What about you? What are you playing lately?

14 Comments

  1. Bruce Baugh
    October 26, 2008

    I’m doing some non-GSL writing for 4e and enjoying it muchly. I just don’t see the gains from the GSL as worth the hassles.

    Reply
  2. Carl Klutzke
    October 27, 2008

    I’ve been playing a lot of Spore lately. On the pencil & paper side we just had our second play session of the Pathfinder RPG: we were going to do 4E, but our GM had so much 3E stuff he wanted to be able to use it without conversion.

    Reply
  3. Brad W
    October 28, 2008

    Lot’s of 4th Edition out there. I am gearing up to run Shadowrun 4th Edition, it’s new to my group, and I haven’t played since it first came out. My entire gaming group plays WoW, and due to that we just haven’t gotten into D&D 4th Edition. One of my players, after a test game, said it felt like playing ‘the slowest game of WoW ever’. I am actually trying to get away from computer games for a while, they tend to eat up cycles used for writing and rpg’s, and both are things I want to be able to spend more time on.

    Reply
  4. mxyzplk
    October 29, 2008

    Definitely no GSL, unless they finally come through with a revision that doesn’t suck (although that effort appears to have died out).

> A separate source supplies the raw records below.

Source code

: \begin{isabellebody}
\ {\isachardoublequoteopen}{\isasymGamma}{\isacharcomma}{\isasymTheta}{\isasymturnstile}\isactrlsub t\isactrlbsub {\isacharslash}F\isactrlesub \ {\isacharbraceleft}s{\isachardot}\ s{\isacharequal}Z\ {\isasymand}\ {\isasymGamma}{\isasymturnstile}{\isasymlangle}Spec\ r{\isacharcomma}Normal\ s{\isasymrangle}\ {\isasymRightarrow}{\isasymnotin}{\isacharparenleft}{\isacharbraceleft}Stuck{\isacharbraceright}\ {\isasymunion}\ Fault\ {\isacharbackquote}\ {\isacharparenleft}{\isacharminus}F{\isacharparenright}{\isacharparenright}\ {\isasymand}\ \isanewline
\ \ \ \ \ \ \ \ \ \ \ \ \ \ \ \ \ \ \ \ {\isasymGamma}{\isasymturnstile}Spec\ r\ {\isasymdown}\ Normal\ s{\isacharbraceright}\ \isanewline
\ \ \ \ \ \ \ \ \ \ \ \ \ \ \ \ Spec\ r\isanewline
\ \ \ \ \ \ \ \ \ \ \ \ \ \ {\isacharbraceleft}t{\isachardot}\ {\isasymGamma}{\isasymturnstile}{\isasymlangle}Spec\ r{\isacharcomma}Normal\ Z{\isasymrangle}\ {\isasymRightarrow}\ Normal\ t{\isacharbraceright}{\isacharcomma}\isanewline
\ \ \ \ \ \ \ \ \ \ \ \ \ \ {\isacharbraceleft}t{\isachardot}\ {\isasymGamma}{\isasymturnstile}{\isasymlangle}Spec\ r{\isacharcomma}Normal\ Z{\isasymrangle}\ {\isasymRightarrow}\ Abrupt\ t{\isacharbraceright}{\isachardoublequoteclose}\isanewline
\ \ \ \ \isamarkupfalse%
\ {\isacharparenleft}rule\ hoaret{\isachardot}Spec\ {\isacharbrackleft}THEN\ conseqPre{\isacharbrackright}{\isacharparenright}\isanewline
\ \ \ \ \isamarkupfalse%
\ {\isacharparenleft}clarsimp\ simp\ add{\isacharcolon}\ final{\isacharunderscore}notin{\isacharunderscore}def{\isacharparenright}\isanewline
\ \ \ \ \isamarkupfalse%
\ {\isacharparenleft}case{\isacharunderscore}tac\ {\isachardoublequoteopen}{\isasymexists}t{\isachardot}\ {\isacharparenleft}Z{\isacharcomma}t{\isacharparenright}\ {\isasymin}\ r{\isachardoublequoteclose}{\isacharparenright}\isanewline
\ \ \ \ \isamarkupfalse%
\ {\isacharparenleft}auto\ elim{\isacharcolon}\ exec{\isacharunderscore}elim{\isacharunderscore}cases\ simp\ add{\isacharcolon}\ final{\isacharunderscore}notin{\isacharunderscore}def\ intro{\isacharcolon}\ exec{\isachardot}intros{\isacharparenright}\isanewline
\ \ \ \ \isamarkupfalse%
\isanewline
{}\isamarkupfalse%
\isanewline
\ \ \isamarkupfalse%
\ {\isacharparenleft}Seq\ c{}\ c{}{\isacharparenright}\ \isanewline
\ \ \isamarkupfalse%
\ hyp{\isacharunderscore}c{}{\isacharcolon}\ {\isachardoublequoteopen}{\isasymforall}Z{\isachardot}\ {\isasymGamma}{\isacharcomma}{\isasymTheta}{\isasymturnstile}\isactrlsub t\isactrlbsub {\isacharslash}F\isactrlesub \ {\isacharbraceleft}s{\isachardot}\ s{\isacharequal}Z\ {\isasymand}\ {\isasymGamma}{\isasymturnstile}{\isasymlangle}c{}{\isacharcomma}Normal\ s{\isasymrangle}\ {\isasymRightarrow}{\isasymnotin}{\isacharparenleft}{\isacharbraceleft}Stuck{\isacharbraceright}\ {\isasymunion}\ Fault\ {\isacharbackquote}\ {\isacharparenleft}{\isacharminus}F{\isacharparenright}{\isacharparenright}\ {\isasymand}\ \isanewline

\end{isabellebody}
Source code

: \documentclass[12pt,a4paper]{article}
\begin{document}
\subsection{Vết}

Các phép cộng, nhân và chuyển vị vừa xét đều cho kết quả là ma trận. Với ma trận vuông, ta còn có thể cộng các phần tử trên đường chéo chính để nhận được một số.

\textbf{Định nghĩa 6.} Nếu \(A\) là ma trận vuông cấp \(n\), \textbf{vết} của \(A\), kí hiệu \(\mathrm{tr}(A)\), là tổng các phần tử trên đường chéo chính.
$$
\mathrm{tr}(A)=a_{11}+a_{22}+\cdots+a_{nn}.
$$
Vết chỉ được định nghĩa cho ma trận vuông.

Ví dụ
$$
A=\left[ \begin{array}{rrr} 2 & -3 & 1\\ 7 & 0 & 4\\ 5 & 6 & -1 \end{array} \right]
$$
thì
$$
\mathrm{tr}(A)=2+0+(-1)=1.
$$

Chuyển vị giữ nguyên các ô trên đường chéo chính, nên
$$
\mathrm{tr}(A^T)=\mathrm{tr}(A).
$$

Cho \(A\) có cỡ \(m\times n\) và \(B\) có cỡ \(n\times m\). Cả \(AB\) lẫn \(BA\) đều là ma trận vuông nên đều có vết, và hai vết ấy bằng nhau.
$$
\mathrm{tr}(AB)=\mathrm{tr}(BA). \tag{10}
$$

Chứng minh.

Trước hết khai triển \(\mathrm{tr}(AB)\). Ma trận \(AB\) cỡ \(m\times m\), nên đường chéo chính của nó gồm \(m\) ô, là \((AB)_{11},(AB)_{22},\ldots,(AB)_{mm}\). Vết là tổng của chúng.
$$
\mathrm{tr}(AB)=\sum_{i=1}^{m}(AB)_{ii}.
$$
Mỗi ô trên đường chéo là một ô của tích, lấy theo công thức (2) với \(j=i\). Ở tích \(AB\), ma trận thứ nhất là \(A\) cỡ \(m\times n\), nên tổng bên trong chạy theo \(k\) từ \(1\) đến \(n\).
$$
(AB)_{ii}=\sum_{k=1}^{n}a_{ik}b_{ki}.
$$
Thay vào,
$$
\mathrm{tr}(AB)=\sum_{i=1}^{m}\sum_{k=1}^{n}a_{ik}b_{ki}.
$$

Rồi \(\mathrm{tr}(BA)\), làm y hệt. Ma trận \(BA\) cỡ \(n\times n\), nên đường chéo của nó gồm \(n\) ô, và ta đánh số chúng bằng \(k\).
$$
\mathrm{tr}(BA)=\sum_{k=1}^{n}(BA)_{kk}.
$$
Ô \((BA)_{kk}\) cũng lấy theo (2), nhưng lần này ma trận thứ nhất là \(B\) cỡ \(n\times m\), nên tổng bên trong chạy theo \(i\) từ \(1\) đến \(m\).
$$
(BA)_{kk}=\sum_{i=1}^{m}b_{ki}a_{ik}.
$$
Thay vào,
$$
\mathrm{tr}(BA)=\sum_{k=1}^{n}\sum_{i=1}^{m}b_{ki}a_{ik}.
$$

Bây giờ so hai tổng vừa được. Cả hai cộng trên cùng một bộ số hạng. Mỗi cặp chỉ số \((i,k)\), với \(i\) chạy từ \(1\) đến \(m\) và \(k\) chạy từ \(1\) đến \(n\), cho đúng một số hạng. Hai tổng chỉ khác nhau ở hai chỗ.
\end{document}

    Our group is playing GURPS and Pathfinder, there was a consistent vote of no confidence in 4e.

    Reply
  5. Jeff Tidball
    October 29, 2008

    “…slowest game of WoW ever” is pretty much the worst thing anyone could say, considering the perceived effort on the part of the D&D design team to make the game more like an MMO in this edition.

    Recent reading on marketing that I’ve done suggests that you’re unlikely to be successful competing with the category leader by being similar to it. Instead, the winning strategy is apparently to pick a point of distinction and make that your thrust.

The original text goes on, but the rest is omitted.